Shellharbour City Council will soon own up to 10 poker machines through The Links, Shell Cove after a major backflip by councillors.
Twelve months ago Deputy Mayor Paul Rankin argued the council was left with ‘‘no option’’ but to activate the 10 poker machine licences at the golf club to stem ongoing losses.
The move was opposed by fellow councillors including Mayor Marianne Saliba and Cr Kellie Marsh.
At the time Cr Saliba said while a private operator of the golf course could have them, it would be ‘‘irresponsible’’ for the council to do so.
At the same time Cr Marsh said poker machines had been ‘‘a major, major problem for many families in the area’’ and would not enhance the club in any way.
Both have had a change of mind.
Shellharbour Council has an option to acquire 10 poker machine licences, an option that will lapse in October 2016.
Depending on patronage, the council believes the machines would bring in between $100,000 and $350,000 per annum.
Cr Rankin welcomed the his fellow councillors’ change of heart.
‘‘I think the funding model for most clubs is based around poker machines as an income,’’ Cr Rankin said
‘‘The business model at The Links is not working ... introducing this element of gaming can put the club back into the black.
‘‘Council has licences and should use them.’’
Cr Saliba said that during Monday night’s confidential meeting ‘‘a compelling argument’’ was given and said the council was already providing gambling through Keno and TAB facilities.
‘‘A gambler who is a problem gambler will use any opportunity to gamble, not just poker machines. Given there is already gambling in the facility it will not be adding to the problem,’’ Cr Saliba said.

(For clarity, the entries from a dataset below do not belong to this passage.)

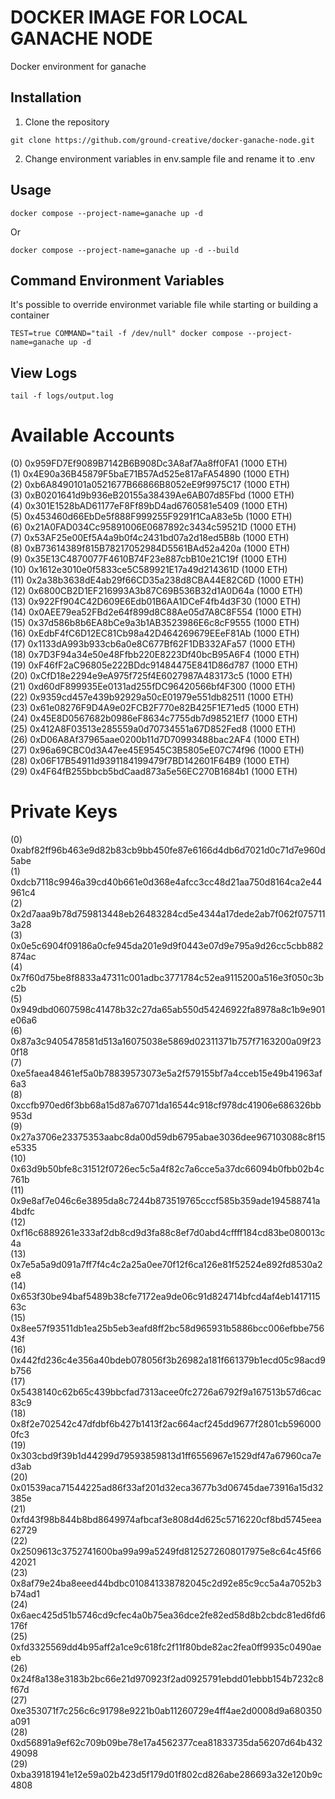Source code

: # DOCKER IMAGE FOR LOCAL GANACHE NODE

Docker environment for ganache

## Installation

1) Clone the repository
```
git clone https://github.com/ground-creative/docker-ganache-node.git
```

2) Change environment variables in env.sample file and rename it to .env

## Usage

```
docker compose --project-name=ganache up -d
```
Or
```
docker compose --project-name=ganache up -d --build
```

## Command Environment Variables

It's possible to override environmet variable file while starting or building a container
```
TEST=true COMMAND="tail -f /dev/null" docker compose --project-name=ganache up -d
```

## View Logs
```
tail -f logs/output.log
```

Available Accounts
==================
(0) 0x959FD7Ef9089B7142B6B908Dc3A8af7Aa8ff0FA1 (1000 ETH)\
(1) 0x4E90a36B45879F5baE71B57Ad525e817aFA54890 (1000 ETH)\
(2) 0xb6A8490101a0521677B66866B8052eE9f9975C17 (1000 ETH)\
(3) 0xB0201641d9b936eB20155a38439Ae6AB07d85Fbd (1000 ETH)\
(4) 0x301E1528bAD61177eF8Ff89bD4ad6760581e5409 (1000 ETH)\
(5) 0x453460d66EbDe5f888F999255F9291f1CaA83e5b (1000 ETH)\
(6) 0x21A0FAD034Cc95891006E0687892c3434c59521D (1000 ETH)\
(7) 0x53AF25e00Ef5A4a9b0f4c2431bd07a2d18ed5B8b (1000 ETH)\
(8) 0xB73614389f815B78217052984D5561BAd52a420a (1000 ETH)\
(9) 0x35E13C4870077F4610B74F23e887cbB10e21C19f (1000 ETH)\
(10) 0x1612e3010e0f5833ce5C589921E17a49d214361D (1000 ETH)\
(11) 0x2a38b3638dE4ab29f66CD35a238d8CBA44E82C6D (1000 ETH)\
(12) 0x6800CB2D1EF216993A3b87C69B536B32d1A0D64a (1000 ETH)\
(13) 0x922Ff904C42D609E6Edb01B6AA1DCeF4fb4d3F30 (1000 ETH)\
(14) 0x0AEE79ea52FBd2e64f899d8C88Ae05d7A8C8F554 (1000 ETH)\
(15) 0x37d586b8b6EA8bCe9a3b1AB3523986E6c8cF9555 (1000 ETH)\
(16) 0xEdbF4fC6D12EC81Cb98a42D464269679EEeF81Ab (1000 ETH)\
(17) 0x1133dA993b933cb6a0e8C677Bf62F1DB332AFa57 (1000 ETH)\
(18) 0x7D3F94a34e50e48Ffbb220E8223Df40bcB95A6F4 (1000 ETH)\
(19) 0xF46fF2aC96805e222BDdc91484475E841D86d787 (1000 ETH)\
(20) 0xCfD18e2294e9eA975f725f4E6027987A483173c5 (1000 ETH)\
(21) 0xd60dF899935Ee0131ad255fDC96420566bf4F300 (1000 ETH)\
(22) 0x9359cd457e439b92929a50cE01979e551db82511 (1000 ETH)\
(23) 0x61e08276F9D4A9e02FCB2F770e82B425F1E71ed5 (1000 ETH)\
(24) 0x45E8D0567682b0986eF8634c7755db7d98521Ef7 (1000 ETH)\
(25) 0x412A8F03513e285559a0d70734551a67D852Fed8 (1000 ETH)\
(26) 0xD06A8Af37965aae0200b11d7D70993488bac2AF4 (1000 ETH)\
(27) 0x96a69CBC0d3A47ee45E9545C3B5805eE07C74f96 (1000 ETH)\
(28) 0x06F17B54911d9391184199479f7BD142601F64B9 (1000 ETH)\
(29) 0x4F64fB255bbcb5bdCaad873a5e56EC270B1684b1 (1000 ETH)

Private Keys
==================
(0) 0xabf82ff96b463e9d82b83cb9bb450fe87e6166d4db6d7021d0c71d7e960d5abe\
(1) 0xdcb7118c9946a39cd40b661e0d368e4afcc3cc48d21aa750d8164ca2e44961c4\
(2) 0x2d7aaa9b78d759813448eb26483284cd5e4344a17dede2ab7f062f0757113a28\
(3) 0x0e5c6904f09186a0cfe945da201e9d9f0443e07d9e795a9d26cc5cbb882874ac\
(4) 0x7f60d75be8f8833a47311c001adbc3771784c52ea9115200a516e3f050c3bc2b\
(5) 0x949dbd0607598c41478b32c27da65ab550d54246922fa8978a8c1b9e901e06a6\
(6) 0x87a3c9405478581d513a16075038e5869d02311371b757f7163200a09f230f18\
(7) 0xe5faea48461ef5a0b78839573073e5a2f579155bf7a4cceb15e49b41963af6a3\
(8) 0xccfb970ed6f3bb68a15d87a67071da16544c918cf978dc41906e686326bb953d\
(9) 0x27a3706e23375353aabc8da00d59db6795abae3036dee967103088c8f15e5335\
(10) 0x63d9b50bfe8c31512f0726ec5c5a4f82c7a6cce5a37dc66094b0fbb02b4c761b\
(11) 0x9e8af7e046c6e3895da8c7244b873519765cccf585b359ade194588741a4bdfc\
(12) 0xf16c6889261e333af2db8cd9d3fa88c8ef7d0abd4cffff184cd83be080013c4a\
(13) 0x7e5a5a9d091a7ff7f4c4c2a25a0ee70f12f6ca126e81f52524e892fd8530a2e8\
(14) 0x653f30be94baf5489b38cfe7172ea9de06c91d824714bfcd4af4eb141711563c\
(15) 0x8ee57f93511db1ea25b5eb3eafd8ff2bc58d965931b5886bcc006efbbe75643f\
(16) 0x442fd236c4e356a40bdeb078056f3b26982a181f661379b1ecd05c98acd9b756\
(17) 0x5438140c62b65c439bbcfad7313acee0fc2726a6792f9a167513b57d6cac83c9\
(18) 0x8f2e702542c47dfdbf6b427b1413f2ac664acf245dd9677f2801cb5960000fc3\
(19) 0x303cbd9f39b1d44299d79593859813d1ff6556967e1529df47a67960ca7ed3ab\
(20) 0x01539aca71544225ad86f33af201d32eca3677b3d06745dae73916a15d32385e\
(21) 0xfd43f98b844b8bd8649974afbcaf3e808d4d625c5716220cf8bd5745eea62729\
(22) 0x2509613c3752741600ba99a99a5249fd8125272608017975e8c64c45f6642021\
(23) 0x8af79e24ba8eeed44bdbc010841338782045c2d92e85c9cc5a4a7052b3b74ad1\
(24) 0x6aec425d51b5746cd9cfec4a0b75ea36dce2fe82ed58d8b2cbdc81ed6fd6176f\
(25) 0xfd3325569dd4b95aff2a1ce9c618fc2f11f80bde82ac2fea0ff9935c0490aeeb\
(26) 0x24f8a138e3183b2bc66e21d970923f2ad0925791ebdd01ebbb154b7232c8f67d\
(27) 0xe353071f7c256c6c91798e9221b0ab11260729e4ff4ae2d0008d9a680350a091\
(28) 0xd56891a9ef62c709b09be78e17a4562377cea81833735da56207d64b43249098\
(29) 0xba39181941e12e59a02b423d5f179d01f802cd826abe286693a32e120b9c4808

‘‘We are competing with other like facilities with our hands tied behind our back if we don’t offer the same solutions other clubs do.’’
Cr Marsh said the report’s comparisons with other venues changed her mind.
‘‘Unfortunately there needs to be some dramatic changes. We saw some comparative figures with other venues ... and we already have the Keno down there.’’
Cr Marsh said she still believed accommodation, not poker machines would make The Links work.
She supported the subdivision of 42 lots which would be within ‘‘walking distance of the new multimillion-dollar train station’’.
‘‘We need a diverse income stream at The Links... at the moment if it rains we are in trouble,’’ Cr Marsh said.
Cr Peter Moran was angered by the council’s decision.
‘‘The vast majority of poker machine profits come from problem gamblers,’’ Cr Moran said.
‘‘The council will also be encouraging the growth of alcohol consumption by expanding the bar and proposing a drive-through bottle shop.’’
Cr Moran said the council was ‘‘desperate’’.
‘‘We are constantly being told that selling assets to fund operational costs in not sustainable, but now this is what we are doing with the subdivision.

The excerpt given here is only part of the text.